Al verlo llegar al café de siempre con una bolsa plástica bastante grande, lo primero que pregunté a uno de los amigos con que suelo reunirme fue qué llevaba consigo. Se había comprado cuatro o cinco libros -"la compra del mes", dijo-, y el que capturó primero mi atención fue una historia de la economía de Sylvia Nasar, titulada "La gran búsqueda". Grueso, con tapa roja y letras doradas, parecía un best seller . Miré el volumen con la frialdad que me producen las obras de economía y quedé atento a la explicación que pudiera dar mi amigo. ¿Por qué comprar una historia de la economía -pensé-, si ella tiene ya suficientes problemas con el presente, habiéndose mostrado incapaz de predecir la crisis mundial que tenemos instalada desde 2008 y de acordar qué debería hacerse para salir de ella?
Pero ese no es mi único reparo a la ciencia económica y a quienes se dedican a ella. Tengo otros. Por ejemplo, ¿qué independencia de juicio puede esperarse de profesionales que no viven de su trabajo científico, sino de las dietas o sueldos que les pagan grandes grupos económicos que los invitan a formar parte de sus directorios o plantas ejecutivas? ¿Por qué cualquiera que ha hecho estudios de economía se hace llamar "economista", igual que pasa con los licenciados en historia que a los 23 años se declaran "historiadores"? ¿Por qué el análisis económico de fenómenos que están fuera del mercado -como el arte, el derecho, la familia, e incluso la felicidad- pretende tener en esos campos la última palabra, en circunstancias de que muestra tan escaso éxito en el propio? ¿Con qué autoridad los economistas trasladan sus leyes, categorías de análisis y lenguaje a todas las actividades humanas (hay hasta una economía de la religión), desplazando a un segundo lugar al conocimiento que se ocupa en particular de cualquiera de ellas?
No afirmo que el análisis económico no sirva. Admito que es necesario. Pero los problemas empiezan cuando, seducidos por su simpleza, los economistas estiman que de esa metodología depende la adecuada e incluso exacta comprensión de todo cuanto interesa a las personas. Los problemas comienzan cuando un saber específico -sea el de los economistas, los sociólogos, los juristas, o cualquier otro colectivo- se autoconcede hegemonía sobre todos los restantes.
Lo que me explicó este amigo acerca de su adquisición fue que, leyendo las primeras páginas del libro de Nasar, notó que su historia de la economía tomaba pie en "Cuento de Navidad" y otras obras de Dickens.
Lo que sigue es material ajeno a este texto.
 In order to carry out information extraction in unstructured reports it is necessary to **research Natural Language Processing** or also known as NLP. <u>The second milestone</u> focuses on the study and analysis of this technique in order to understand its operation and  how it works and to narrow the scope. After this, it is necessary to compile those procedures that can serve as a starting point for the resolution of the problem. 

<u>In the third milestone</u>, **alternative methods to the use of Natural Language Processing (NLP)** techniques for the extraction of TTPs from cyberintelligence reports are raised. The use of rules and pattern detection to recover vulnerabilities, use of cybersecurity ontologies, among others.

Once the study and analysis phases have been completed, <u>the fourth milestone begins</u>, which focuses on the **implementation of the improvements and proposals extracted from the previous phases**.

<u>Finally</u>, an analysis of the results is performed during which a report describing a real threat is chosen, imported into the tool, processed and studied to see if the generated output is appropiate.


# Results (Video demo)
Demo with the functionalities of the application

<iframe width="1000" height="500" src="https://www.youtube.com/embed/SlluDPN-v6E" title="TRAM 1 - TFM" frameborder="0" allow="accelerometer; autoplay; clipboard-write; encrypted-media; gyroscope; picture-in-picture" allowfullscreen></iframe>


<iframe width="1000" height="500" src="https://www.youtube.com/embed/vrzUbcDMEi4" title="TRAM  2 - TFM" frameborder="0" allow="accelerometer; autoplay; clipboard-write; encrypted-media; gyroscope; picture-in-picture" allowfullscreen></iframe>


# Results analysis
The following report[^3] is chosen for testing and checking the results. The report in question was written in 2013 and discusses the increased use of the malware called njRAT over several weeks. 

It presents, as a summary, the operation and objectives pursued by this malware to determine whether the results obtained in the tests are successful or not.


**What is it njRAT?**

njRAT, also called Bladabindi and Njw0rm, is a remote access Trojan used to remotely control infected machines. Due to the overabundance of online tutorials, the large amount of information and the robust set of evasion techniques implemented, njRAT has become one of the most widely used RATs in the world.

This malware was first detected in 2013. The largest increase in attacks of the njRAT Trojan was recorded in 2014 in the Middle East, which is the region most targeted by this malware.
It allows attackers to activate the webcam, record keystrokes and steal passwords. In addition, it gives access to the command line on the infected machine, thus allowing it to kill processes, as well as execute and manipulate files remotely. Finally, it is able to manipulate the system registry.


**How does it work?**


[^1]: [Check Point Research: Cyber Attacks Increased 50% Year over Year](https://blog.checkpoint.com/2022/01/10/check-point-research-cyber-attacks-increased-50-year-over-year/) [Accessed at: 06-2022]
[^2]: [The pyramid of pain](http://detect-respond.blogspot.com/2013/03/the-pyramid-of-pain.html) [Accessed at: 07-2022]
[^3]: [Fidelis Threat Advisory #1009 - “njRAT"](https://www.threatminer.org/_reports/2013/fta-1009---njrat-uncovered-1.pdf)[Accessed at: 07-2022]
Además, la prosa de la profesora de la U. de Columbia le había parecido tan atractiva como accesible para alguien que lo único que sabe de economía es que el pisco y el limón son bienes complementarios.
Fácilmente influenciable por las opiniones de personas cuyo gusto literario comparto, salí esa noche del café y encaminé mis pasos a la librería más cercana. La encontré cerrada. La siguiente que visité también lo estaba. Pero al llegar a la tercera vi luces en su interior y el alentador cartelito de "Abierto". Entré e hice lo de siempre: buscar por mí mismo el libro en las bandejas. No lo encontré, y solo en ese momento hablé al encargado que al entrar me había dicho que disponía de apenas 10 minutos. Y el libro estaba. Lo sacó como por milagro desde detrás de otros que lo tenían emboscado.
Esa misma noche estaba ya leyendo el libro para comprobar lo que mi amigo había advertido y disfrutar de la pulida erudición y del elegante tono de la obra. Incluso más: el libro está enfocado en la individualidad de grandes economistas -por ejemplo, Marx, Marshall, Keynes, Friedman, Sen- que, con "la cabeza fría pero con la calidez del corazón", destacaron en sus campos de trabajo. Esos y otros pensadores son los personajes de este espléndido libro, para cuyo comentario no dispongo ya de espacio, salvo para decir que me reconcilió con los economistas.